The focus of this article is on age-related changes in the ability to time two events concurrently (a divided attention task) compared with timing an event in isolation (a focused attention task). The general importance of attention in the perception of time is evident in commonplace intuitions about awareness of the passage of time. Indeed, situations that increase attention to time, such as boredom and anticipation, produce an apparent lengthening of external time, whereas situations that reduce attention to time, such as participating in an engaging activity, produce an apparent shortening of external time. These attentional distortions in the perception of time are aptly captured by the expressions “a watched pot never boils” and “time flies when you’re having fun”, respectively; see Brown (1997) for an excellent review.

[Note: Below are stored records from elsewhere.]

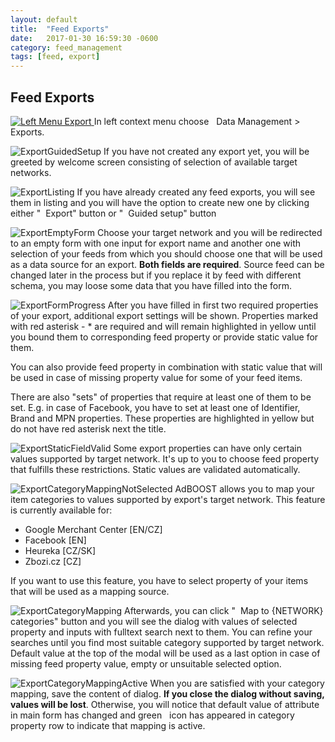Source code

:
```yaml
---
layout: default
title:  "Feed Exports"
date:   2017-01-30 16:59:30 -0600
category: feed_management
tags: [feed, export]
---
```


## Feed Exports

<a href="/AdBOOST/images/exports/LeftMenuExport.png" data-lightbox="LeftMenuExport" data-title="Left Menu Export">
    <img src="/AdBOOST/images/exports/LeftMenuExport.png" alt="Left Menu Export">
</a>
In left context menu choose <i class="fa fa-database">&nbsp;</i> Data Management > <i class="fa fa-share">&nbsp;</i> Exports.

![ExportGuidedSetup](/AdBOOST/images/exports/ExportGuidedSetup.png)
If you have not created any export yet, you will be greeted by welcome screen consisting of selection of available target networks.

![ExportListing](/AdBOOST/images/exports/ExportListing.png)
If you have already created any feed exports, you will see them in listing and you will have the option to create new one by clicking either "<i class="fa fa-plus">&nbsp;</i> Export" button or "<i class="fa fa-question">&nbsp;</i> Guided setup" button

![ExportEmptyForm](/AdBOOST/images/exports/ExportEmptyForm.png)
Choose your target network and you will be redirected to an empty form with one input for export name and another one with selection of your feeds from which you should choose one that will be used as a data source for an export. **Both fields are required**. Source feed can be changed later in the process but if you replace it by feed with different schema, you may loose some data that you have filled into the form.

![ExportFormProgress](/AdBOOST/images/exports/ExportFormProgress.png)
After you have filled in first two required properties of your export, additional export settings will be shown. Properties marked with red asterisk - <span class="text-red">*</span> are required and will remain highlighted in yellow until you bound them to corresponding feed property or provide static value for them.

You can also provide feed property in combination with static value that will be used in case of missing property value for some of your feed items.

There are also "sets" of properties that require at least one of them to be set. E.g. in case of Facebook, you have to set at least one of Identifier, Brand and MPN properties. These properties are highlighted in yellow but do not have red asterisk next the title.

![ExportStaticFieldValid](/AdBOOST/images/exports/ExportStaticFieldValid.png)
Some export properties can have only certain values supported by target network. It's up to you to choose feed property that fulfills these restrictions. Static values are validated automatically.

![ExportCategoryMappingNotSelected](/AdBOOST/images/exports/ExportCategoryMappingNotSelected.png)
AdBOOST allows you to map your item categories to values supported by export's target network. This feature is currently available for:

- Google Merchant Center [EN/CZ]
- Facebook [EN]
- Heureka [CZ/SK]
- Zbozi.cz [CZ]

 If you want to use this feature, you have to select property of your items that will be used as a mapping source.

![ExportCategoryMapping](/AdBOOST/images/exports/ExportCategoryMapping.png)
Afterwards, you can click "<i class="fa fa-wrench">&nbsp;</i> Map to {NETWORK} categories" button and you will see the dialog with values of selected property and inputs with fulltext search next to them. You can refine your searches until you find most suitable category supported by target network. Default value at the top of the modal will be used as a last option in case of missing feed property value, empty or unsuitable selected option.

![ExportCategoryMappingActive](/AdBOOST/images/exports/ExportCategoryMappingActive.png)
When you are satisfied with your category mapping, save the content of dialog. **If you close the dialog without saving, values will be lost**. Otherwise, you will notice that default value of attribute in main form has changed and green <i class="glyphicon glyphicon-ok">&nbsp;</i> icon has appeared in category property row to indicate that mapping is active.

Dual-task studies of attention and timing in young adults have supported the view that attention has the potential to modulate the rate of accumulation of pulses generated by an internal pacemaker, where the number of pulses is assumed to provide a representation of temporal extent. Thus, when asked to report the duration of an event, young participants often make shorter verbal estimates and longer productions during dual-task (divided attention) conditions than in single-task (focused attention) conditions (Brown, 1985; Hicks, Miller, Gaes & Bierman, 1977; Macar, Grondin & Casini, 1994; Zakay, 1993).. As one example, Brown (1985) asked participants to provide verbal estimates of the duration of a figure-drawing task that varied in difficulty, but was always the same duration. Brown found that as the drawing task became more difficult (i.e., more attention was allocated to drawing), verbal estimates became shorter and more variable. Effects of dual-task conditions on interval timing performance tend to be robust and have been found using different methods and a range of concurrent non-temporal tasks, including card sorting, mental rotation, visual search, and anagram solving (Brown, 1997; Fortin & Breton, 1995; Hicks et al., 1977; Macar et al., 1994; Zakay, 1993).

With respect to aging, one common intuition about the perception of time is that time passes more quickly as we get older. Although there is some evidence to support this observation, previous studies of aging and timing are mixed (Block, Zakay, & Hancock, 1998; McCormack et al., 1999; Salthouse, Wright, & Ellis, 1979; Vanneste & Pouthas, 1999; Wearden et al., 1997). Some studies found shorter verbal estimates and longer productions of duration with increased age, findings consistent with the view that time passes more quickly as we get older (Craik & Hay, 1999; McCormack et al., 1999). On the other hand, the opposite pattern has also been found (Block et al., 1998). Finally, others have reported similar timing performance for younger and older adults (Salthouse et al., 1979; Wearden et al., 1997). Reasons for the varied findings may be due to differences in task complexity, age ranges compared, level of training, and amount of feedback provided to participants on performance. In general, studies involving simpler tasks, more training, and greater feedback on performance were less likely to find age differences in timing performance than studies where the opposite was true.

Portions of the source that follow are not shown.